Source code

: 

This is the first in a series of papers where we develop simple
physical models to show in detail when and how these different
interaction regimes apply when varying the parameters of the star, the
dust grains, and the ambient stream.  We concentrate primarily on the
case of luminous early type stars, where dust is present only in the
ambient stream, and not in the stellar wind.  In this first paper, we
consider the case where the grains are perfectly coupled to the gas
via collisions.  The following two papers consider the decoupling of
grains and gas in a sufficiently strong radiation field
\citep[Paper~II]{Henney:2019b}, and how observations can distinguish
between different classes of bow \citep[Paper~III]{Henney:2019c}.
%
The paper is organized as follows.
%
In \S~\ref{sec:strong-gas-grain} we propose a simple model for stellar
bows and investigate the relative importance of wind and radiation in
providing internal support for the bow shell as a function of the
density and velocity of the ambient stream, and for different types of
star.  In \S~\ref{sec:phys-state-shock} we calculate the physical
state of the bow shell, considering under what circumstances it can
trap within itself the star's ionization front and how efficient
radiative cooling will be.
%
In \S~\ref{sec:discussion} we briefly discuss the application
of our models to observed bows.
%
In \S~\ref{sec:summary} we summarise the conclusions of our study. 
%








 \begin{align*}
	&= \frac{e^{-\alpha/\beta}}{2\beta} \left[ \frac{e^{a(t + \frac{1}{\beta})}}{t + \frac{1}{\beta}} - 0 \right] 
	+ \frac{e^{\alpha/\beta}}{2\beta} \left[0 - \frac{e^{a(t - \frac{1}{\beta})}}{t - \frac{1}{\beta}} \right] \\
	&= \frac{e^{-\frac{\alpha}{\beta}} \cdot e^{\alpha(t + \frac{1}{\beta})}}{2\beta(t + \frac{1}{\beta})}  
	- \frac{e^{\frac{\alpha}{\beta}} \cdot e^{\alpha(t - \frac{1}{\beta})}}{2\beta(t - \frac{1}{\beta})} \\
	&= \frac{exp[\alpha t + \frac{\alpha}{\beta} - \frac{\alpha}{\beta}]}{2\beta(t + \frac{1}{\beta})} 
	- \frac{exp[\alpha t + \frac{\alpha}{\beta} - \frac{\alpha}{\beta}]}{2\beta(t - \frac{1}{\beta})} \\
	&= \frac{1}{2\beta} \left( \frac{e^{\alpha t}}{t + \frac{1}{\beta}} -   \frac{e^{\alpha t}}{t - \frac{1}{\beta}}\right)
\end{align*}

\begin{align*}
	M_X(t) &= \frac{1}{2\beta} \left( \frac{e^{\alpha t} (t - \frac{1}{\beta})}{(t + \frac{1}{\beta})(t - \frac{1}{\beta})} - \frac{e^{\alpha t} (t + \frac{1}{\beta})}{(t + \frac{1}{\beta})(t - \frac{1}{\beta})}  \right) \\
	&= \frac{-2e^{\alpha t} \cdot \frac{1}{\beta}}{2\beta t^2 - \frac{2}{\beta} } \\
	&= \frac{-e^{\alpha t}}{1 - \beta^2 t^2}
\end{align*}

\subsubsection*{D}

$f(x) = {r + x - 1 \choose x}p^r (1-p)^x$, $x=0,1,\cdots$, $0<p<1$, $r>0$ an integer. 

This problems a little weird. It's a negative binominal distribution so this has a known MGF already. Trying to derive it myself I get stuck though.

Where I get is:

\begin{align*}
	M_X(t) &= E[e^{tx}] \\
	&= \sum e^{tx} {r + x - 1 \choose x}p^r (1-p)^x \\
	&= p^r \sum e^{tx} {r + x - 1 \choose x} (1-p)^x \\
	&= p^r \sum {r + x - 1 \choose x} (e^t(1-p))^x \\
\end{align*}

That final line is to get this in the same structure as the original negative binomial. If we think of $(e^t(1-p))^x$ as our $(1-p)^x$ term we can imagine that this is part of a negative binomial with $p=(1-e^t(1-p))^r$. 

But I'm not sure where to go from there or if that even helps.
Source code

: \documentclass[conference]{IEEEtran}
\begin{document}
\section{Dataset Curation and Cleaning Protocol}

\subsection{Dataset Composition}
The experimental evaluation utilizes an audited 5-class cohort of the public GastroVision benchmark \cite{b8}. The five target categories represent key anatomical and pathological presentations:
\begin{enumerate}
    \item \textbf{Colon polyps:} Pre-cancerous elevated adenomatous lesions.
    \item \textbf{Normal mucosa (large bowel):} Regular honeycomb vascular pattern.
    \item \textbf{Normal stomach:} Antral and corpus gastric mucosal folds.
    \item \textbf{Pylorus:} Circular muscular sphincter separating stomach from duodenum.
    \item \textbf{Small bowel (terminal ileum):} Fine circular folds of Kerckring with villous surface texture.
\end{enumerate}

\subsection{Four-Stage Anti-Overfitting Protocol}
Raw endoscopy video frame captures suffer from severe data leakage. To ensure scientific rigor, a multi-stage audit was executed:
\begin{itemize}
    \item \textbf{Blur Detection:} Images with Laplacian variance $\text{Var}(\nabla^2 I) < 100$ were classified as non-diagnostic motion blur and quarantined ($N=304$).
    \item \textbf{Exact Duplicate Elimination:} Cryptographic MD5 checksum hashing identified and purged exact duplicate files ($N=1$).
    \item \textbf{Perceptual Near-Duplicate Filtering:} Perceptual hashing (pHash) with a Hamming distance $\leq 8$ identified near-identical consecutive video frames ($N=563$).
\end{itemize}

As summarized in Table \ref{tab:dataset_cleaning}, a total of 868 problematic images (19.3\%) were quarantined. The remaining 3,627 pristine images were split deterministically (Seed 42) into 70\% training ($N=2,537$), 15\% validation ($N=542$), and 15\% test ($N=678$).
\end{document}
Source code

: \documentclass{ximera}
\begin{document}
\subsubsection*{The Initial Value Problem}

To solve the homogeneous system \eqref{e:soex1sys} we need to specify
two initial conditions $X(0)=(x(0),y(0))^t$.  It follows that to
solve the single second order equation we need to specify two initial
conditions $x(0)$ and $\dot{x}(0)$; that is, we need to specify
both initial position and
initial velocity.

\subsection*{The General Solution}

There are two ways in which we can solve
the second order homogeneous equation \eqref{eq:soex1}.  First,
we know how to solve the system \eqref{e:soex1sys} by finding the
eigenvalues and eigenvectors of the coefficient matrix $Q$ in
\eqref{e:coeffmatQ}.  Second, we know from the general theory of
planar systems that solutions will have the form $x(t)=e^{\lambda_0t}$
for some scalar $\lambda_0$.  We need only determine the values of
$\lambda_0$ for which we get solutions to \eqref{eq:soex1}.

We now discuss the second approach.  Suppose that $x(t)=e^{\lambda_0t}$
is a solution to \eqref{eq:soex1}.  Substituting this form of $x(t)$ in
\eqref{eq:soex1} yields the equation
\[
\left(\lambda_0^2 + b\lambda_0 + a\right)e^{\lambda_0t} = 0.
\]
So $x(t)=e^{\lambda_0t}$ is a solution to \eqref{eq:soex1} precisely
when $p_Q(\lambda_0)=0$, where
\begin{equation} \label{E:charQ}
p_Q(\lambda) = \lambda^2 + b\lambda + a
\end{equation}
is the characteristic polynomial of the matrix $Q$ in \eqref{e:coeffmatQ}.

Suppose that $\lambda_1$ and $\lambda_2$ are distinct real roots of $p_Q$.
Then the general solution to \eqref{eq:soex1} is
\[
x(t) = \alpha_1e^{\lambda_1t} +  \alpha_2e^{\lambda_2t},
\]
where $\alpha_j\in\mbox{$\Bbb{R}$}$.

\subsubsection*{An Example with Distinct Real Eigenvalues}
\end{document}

Aim of the task
Output an exact copy of the lines beginning at the one that holds "Suppose that $\lambda_1$" and running through the final line of the records.

Result below
Suppose that $\lambda_1$ and $\lambda_2$ are distinct real roots of $p_Q$.
Then the general solution to \eqref{eq:soex1} is
\[
x(t) = \alpha_1e^{\lambda_1t} +  \alpha_2e^{\lambda_2t},
\]
where $\alpha_j\in\mbox{$\Bbb{R}$}$.

\subsubsection*{An Example with Distinct Real Eigenvalues}
\end{document}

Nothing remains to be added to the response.